Delta said it expects to earn 15 cents to 40 cents a share on an adjusted basis in the first quarter of 2023, below what analysts expected.

The airline said its sales will likely increase 14% to 17% over the same quarter of 2019, with capacity down 1% from four years earlier, but that higher costs will likely weigh on profits But it said unit costs, stripping out fuel, will likely increase 3% to 4% from 2022, including for labor and rebuilding its network.

Delta’s pilots union is reviewing a contract proposal this week that includes raises topping 30% over four years. The Air Line Pilots Association said Friday that it has finalized language for a tentative agreement with the company, and that the union could vote on that in the coming days. It would then go to pilots for a ratification vote.

Delta also reiterated its full-year 2023 earnings estimate of $5 to $6 a share.

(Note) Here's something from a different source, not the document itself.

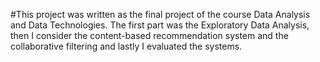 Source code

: #This project was written as the final project of the course Data Analysis and Data Technologies. The first part was the Exploratory Data Analysis, then I consider the content-based recommendation system and the collaborative filtering and lastly I evaluated the systems.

The company’s shares fell more than 3% Friday, while rivals’ ended slightly higher.

Here’s how Delta performed in the fourth quarter, compared with Wall Street expectations based on Refinitiv consensus estimates:

  • Adjusted earnings per share: $1.48 vs. $1.33 expected.
  • Adjusted revenue: $12.29 billion, excluding refinery sales, vs. $12.23 billion expected.

The airline generated $13.44 billion in total sales for the final three months of 2022, 17% higher than the $11.44 billion it brought in three years earlier.

High costs ate away at some of Delta’s profits, but its net income still totaled $828 million, down from $1.1 billion in the same three-month period of 2019, but on 9% less flying than three years earlier. It was a sign of travelers’ willingness to continue booking, even at high fares, which more than made up for the increased expenses.

Delta’s operating costs rose 19% in the fourth quarter from 2019, including a $2.8 billion fuel bill, up 42% from 2019.

Delta CEO Ed Bastian said in a news release that the carrier “rose to the challenges of 2022, delivering industry-leading operational reliability and financial performance.”

Bastian told CNBC that demand for premium products has remained robust. In the airline’s release, it said that premium revenue, which includes seats in first class, rose 13% in the last quarter, 8 points above sales growth from the main cabin.

Delta has been cracking down on crowding in its luxury airport lounges, the result of strong demand for rewards credit cards and travelers with elite status. Next month it will raise the requirements for entry, and this week, said it is curbing employee access to Sky Clubs.

Airlines have largely been upbeat about the fourth quarter, despite concerns about a recession and weakness from some retailers and other businesses. On Thursday, American Airlines hiked its revenue and profit forecast for the period, sparking a broad rally in the sector.

That was even after severe winter weather disrupted flights coast to coast over the year-end holidays, prompting mass cancellations. Southwest Airlines in particular struggled to recover and said its meltdown could cost it more than $800 million. American and Southwest are scheduled to report on Jan. 26.

“There was a lot of customers looking for airlines given some of the Southwest challenges, and we got a benefit from that,” Bastian said in an interview with CNBC’s “Squawk Box.

Correction: Delta had a fourth-quarter fuel bill of $2.8 billion, up 42% from 2019. An earlier version misstated the timing.